GOAL OF THE EXERCISE: Among the entries below, find each line holding "동생산량" and return it.

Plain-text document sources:
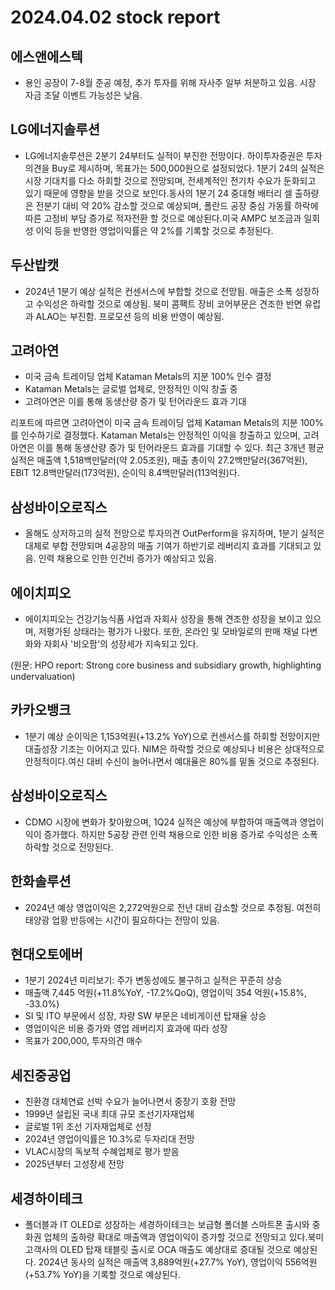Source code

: # 2024.04.02 stock report
## 에스앤에스텍
- 용인 공장이 7-8월 준공 예정, 추가 투자를 위해 자사주 일부 처분하고 있음. 시장 자금 조달 이벤트 가능성은 낮음.
## LG에너지솔루션
- LG에너지솔루션은 2분기 24부터도 실적이 부진한 전망이다. 하이투자증권은 투자의견을 Buy로 제시하며, 목표가는 500,000원으로 설정되었다. 1분기 24의 실적은 시장 기대치를 다소 하회할 것으로 전망되며, 전세계적인 전기차 수요가 둔화되고 있기 때문에 영향을 받을 것으로 보인다.동사의 1분기 24 중대형 배터리 셀 출하량은 전분기 대비 약 20% 감소할 것으로 예상되며, 폴란드 공장 중심 가동률 하락에 따른 고정비 부담 증가로 적자전환 할 것으로 예상된다.미국 AMPC 보조금과 일회성 이익 등을 반영한 영업이익률은 약 2%를 기록할 것으로 추정된다.
## 두산밥캣
- 2024년 1분기 예상 실적은 컨센서스에 부합할 것으로 전망됨. 매출은 소폭 성장하고 수익성은 하락할 것으로 예상됨. 북미 콤팩트 장비 코어부문은 견조한 반면 유럽과 ALAO는 부진함. 프로모션 등의 비용 반영이 예상됨.
## 고려아연
- 미국 금속 트레이딩 업체 Kataman Metals의 지분 100% 인수 결정
- Kataman Metals는 글로벌 업체로, 안정적인 이익 창출 중
- 고려아연은 이를 통해 동생산량 증가 및 턴어라운드 효과 기대

리포트에 따르면 고려아연이 미국 금속 트레이딩 업체 Kataman Metals의 지분 100%를 인수하기로 결정했다. Kataman Metals는 안정적인 이익을 창출하고 있으며, 고려아연은 이를 통해 동생산량 증가 및 턴어라운드 효과를 기대할 수 있다. 최근 3개년 평균 실적은 매출액 1,518백만달러(약 2.05조원), 매출 총이익 27.2백만달러(367억원), EBIT 12.8백만달러(173억원), 순이익 8.4백만달러(113억원)다.
## 삼성바이오로직스
- 올해도 상저하고의 실적 전망으로 투자의견 OutPerform을 유지하며, 1분기 실적은 대체로 부합 전망되며 4공장의 매출 기여가 하반기로 레버리지 효과를 기대되고 있음. 인력 채용으로 인한 인건비 증가가 예상되고 있음.
## 에이치피오
- 에이치피오는 건강기능식품 사업과 자회사 성장을 통해 견조한 성장을 보이고 있으며, 저평가된 상태라는 평가가 나왔다. 또한, 온라인 및 모바일로의 판매 채널 다변화와 자회사 '비오팜'의 성장세가 지속되고 있다.

(원문: HPO report: Strong core business and subsidiary growth, highlighting undervaluation)
## 카카오뱅크
- 1분기 예상 순이익은 1,153억원(+13.2% YoY)으로 컨센서스를 하회할 전망이지만 대출성장 기조는 이어지고 있다. NIM은 하락할 것으로 예상되나 비용은 상대적으로 안정적이다.여신 대비 수신이 늘어나면서 예대율은 80%를 밑돌 것으로 추정된다.
## 삼성바이오로직스
- CDMO 시장에 변화가 찾아왔으며, 1Q24 실적은 예상에 부합하여 매출액과 영업이익이 증가했다. 하지만 5공장 관련 인력 채용으로 인한 비용 증가로 수익성은 소폭 하락할 것으로 전망된다.
## 한화솔루션
- 2024년 예상 영업이익은 2,272억원으로 전년 대비 감소할 것으로 추정됨. 여전히 태양광 업황 반등에는 시간이 필요하다는 전망이 있음.
## 현대오토에버
- 1분기 2024년 미리보기: 주가 변동성에도 불구하고 실적은 꾸준히 상승
- 매출액 7,445 억원(+11.8%YoY, -17.2%QoQ), 영업이익 354 억원(+15.8%, -33.0%)
- SI 및 ITO 부문에서 성장, 차량 SW 부문은 네비게이션 탑재율 상승
- 영업이익은 비용 증가와 영업 레버리지 효과에 따라 성장
- 목표가 200,000, 투자의견 매수
## 세진중공업
- 친환경 대체연료 선박 수요가 늘어나면서 중장기 호황 전망
- 1999년 설립된 국내 최대 규모 조선기자재업체
- 글로벌 1위 조선 기자재업체로 선정
- 2024년 영업이익률은 10.3%로 두자리대 전망
- VLAC시장의 독보적 수혜업체로 평가 받음
- 2025년부터 고성장세 전망
## 세경하이테크
- 폴더블과 IT OLED로 성장하는 세경하이테크는 보급형 폴더블 스마트폰 출시와 중화권 업체의 출하량 확대로 매출액과 영업이익이 증가할 것으로 전망되고 있다.북미 고객사의 OLED 탑재 태블릿 출시로 OCA 매출도 예상대로 증대될 것으로 예상된다. 2024년 동사의 실적은 매출액 3,889억원(+27.7% YoY), 영업이익 556억원(+53.7% YoY)을 기록할 것으로 예상된다.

RESULT FOR THIS TASK:
- 고려아연은 이를 통해 동생산량 증가 및 턴어라운드 효과 기대
리포트에 따르면 고려아연이 미국 금속 트레이딩 업체 Kataman Metals의 지분 100%를 인수하기로 결정했다. Kataman Metals는 안정적인 이익을 창출하고 있으며, 고려아연은 이를 통해 동생산량 증가 및 턴어라운드 효과를 기대할 수 있다. 최근 3개년 평균 실적은 매출액 1,518백만달러(약 2.05조원), 매출 총이익 27.2백만달러(367억원), EBIT 12.8백만달러(173억원), 순이익 8.4백만달러(113억원)다.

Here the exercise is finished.